- Opening Delimiter -
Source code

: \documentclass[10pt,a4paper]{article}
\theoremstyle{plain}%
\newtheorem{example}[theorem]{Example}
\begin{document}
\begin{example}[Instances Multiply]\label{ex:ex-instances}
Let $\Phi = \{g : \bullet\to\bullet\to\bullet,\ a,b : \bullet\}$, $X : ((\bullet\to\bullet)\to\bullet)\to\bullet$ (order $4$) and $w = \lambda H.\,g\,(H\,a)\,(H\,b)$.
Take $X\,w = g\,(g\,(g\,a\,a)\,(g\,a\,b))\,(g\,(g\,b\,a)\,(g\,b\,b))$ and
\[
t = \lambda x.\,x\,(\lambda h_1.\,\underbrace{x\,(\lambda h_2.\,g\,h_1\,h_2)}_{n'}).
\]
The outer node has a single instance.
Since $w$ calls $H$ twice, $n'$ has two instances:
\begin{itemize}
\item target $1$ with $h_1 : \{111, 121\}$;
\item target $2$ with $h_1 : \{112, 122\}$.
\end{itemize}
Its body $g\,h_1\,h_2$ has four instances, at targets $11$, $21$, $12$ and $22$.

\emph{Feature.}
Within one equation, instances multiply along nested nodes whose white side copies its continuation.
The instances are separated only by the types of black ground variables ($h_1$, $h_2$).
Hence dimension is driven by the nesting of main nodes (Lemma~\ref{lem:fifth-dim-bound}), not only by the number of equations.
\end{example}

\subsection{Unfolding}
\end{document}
- Closing Delimiter -
## Assignment
Copy every line of the data that holds the string "begin".

## Answer area
\begin{document}
\begin{example}[Instances Multiply]\label{ex:ex-instances}
\begin{itemize}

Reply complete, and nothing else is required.